**RECORDS SUPPLIED**

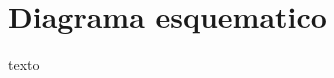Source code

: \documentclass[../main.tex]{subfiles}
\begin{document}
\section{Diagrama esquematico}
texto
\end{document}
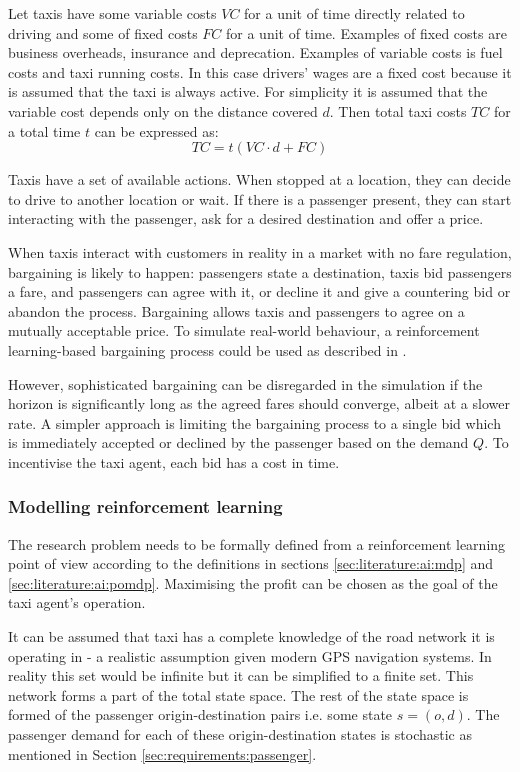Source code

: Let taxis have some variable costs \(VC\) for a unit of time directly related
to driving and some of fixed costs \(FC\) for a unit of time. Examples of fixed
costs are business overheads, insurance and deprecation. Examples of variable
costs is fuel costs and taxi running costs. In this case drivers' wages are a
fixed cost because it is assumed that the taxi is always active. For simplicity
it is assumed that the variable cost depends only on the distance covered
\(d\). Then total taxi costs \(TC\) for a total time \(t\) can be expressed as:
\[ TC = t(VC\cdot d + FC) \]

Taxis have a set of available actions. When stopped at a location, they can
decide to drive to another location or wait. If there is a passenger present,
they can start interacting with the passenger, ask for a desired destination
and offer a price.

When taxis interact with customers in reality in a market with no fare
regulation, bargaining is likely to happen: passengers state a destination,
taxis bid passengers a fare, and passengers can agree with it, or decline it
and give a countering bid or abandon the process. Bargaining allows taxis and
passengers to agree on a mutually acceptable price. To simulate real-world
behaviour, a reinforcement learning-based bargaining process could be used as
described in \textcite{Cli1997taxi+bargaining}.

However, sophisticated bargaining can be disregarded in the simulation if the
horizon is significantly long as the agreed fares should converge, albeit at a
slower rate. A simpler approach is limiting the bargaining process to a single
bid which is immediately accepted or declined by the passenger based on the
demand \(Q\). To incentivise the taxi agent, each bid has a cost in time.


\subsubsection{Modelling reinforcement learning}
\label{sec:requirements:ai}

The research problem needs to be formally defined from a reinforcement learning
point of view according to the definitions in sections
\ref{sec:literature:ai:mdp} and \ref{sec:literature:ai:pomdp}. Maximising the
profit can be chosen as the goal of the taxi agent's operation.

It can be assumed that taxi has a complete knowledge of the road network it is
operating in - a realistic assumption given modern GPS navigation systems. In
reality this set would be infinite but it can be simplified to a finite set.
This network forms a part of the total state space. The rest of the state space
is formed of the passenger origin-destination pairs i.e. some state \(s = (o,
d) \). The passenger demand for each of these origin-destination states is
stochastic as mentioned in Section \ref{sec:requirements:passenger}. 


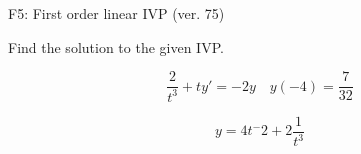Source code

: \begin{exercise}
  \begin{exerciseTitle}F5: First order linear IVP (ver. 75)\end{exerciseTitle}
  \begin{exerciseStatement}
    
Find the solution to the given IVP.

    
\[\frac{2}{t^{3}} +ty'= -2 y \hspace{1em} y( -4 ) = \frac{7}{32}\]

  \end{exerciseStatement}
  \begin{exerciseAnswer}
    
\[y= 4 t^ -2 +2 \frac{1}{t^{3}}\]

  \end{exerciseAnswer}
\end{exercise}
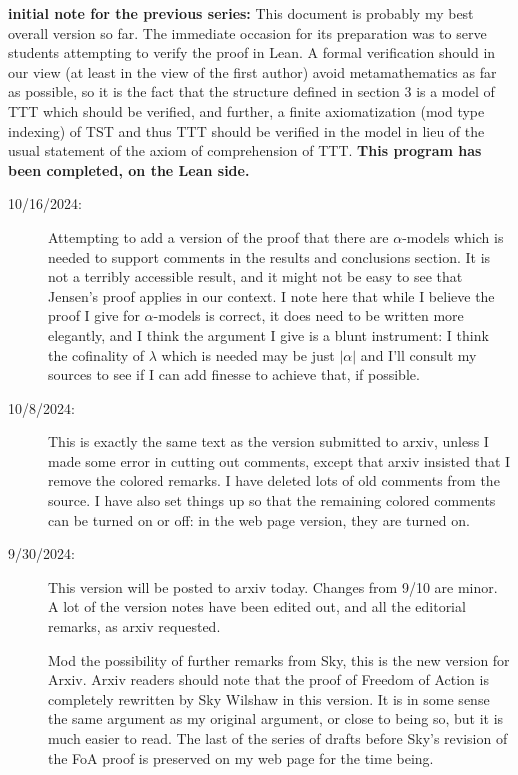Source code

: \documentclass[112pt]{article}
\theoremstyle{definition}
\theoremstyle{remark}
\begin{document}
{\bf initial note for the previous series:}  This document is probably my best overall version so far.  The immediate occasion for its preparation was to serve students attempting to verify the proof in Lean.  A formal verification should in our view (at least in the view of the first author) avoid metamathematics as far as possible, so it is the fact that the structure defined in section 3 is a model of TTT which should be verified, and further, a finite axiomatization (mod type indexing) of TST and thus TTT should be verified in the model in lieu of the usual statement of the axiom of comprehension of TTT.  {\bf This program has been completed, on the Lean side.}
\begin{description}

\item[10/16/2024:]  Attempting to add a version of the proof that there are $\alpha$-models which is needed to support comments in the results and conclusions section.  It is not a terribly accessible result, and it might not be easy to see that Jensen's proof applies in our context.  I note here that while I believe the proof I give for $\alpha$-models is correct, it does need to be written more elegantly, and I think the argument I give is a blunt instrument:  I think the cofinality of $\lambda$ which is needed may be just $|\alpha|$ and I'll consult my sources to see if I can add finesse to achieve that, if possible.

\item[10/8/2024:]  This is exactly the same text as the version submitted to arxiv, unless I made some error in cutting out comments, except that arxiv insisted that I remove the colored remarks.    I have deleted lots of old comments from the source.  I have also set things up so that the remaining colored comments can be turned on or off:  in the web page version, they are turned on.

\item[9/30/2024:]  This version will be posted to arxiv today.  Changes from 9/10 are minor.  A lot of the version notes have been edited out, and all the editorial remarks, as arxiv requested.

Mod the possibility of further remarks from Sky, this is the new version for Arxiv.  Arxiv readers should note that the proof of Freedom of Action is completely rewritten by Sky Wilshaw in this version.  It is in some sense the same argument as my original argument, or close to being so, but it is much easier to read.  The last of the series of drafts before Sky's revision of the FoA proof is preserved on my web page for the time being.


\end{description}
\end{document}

--

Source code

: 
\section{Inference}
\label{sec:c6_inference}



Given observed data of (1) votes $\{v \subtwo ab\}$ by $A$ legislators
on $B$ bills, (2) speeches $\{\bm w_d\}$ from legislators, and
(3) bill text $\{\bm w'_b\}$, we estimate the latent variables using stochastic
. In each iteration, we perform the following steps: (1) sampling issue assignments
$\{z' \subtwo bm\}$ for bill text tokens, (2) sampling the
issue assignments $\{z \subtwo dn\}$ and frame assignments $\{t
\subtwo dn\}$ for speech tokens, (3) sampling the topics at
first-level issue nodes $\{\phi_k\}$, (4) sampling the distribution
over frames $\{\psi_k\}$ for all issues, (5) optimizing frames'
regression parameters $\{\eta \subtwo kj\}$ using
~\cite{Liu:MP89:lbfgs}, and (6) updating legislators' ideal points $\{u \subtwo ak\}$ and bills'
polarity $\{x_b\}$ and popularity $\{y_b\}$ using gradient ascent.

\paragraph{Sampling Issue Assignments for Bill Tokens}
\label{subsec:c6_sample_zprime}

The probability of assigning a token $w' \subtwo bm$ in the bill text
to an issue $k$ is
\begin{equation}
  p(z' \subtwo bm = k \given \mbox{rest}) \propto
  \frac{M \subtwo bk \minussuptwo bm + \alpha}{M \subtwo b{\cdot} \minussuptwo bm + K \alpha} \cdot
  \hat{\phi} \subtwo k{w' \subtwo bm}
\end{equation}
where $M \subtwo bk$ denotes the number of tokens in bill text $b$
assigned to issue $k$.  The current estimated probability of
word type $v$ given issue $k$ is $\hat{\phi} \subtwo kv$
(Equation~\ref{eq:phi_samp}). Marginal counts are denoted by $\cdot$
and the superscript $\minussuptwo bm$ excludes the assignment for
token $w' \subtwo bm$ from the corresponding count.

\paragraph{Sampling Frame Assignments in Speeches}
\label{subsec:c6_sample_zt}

**ACTION ITEM**
From the entries above, pull out each line that includes "passengers".

**RESPONSE AREA**
regulation, bargaining is likely to happen: passengers state a destination,
taxis bid passengers a fare, and passengers can agree with it, or decline it
passengers to agree on a mutually acceptable price. To simulate real-world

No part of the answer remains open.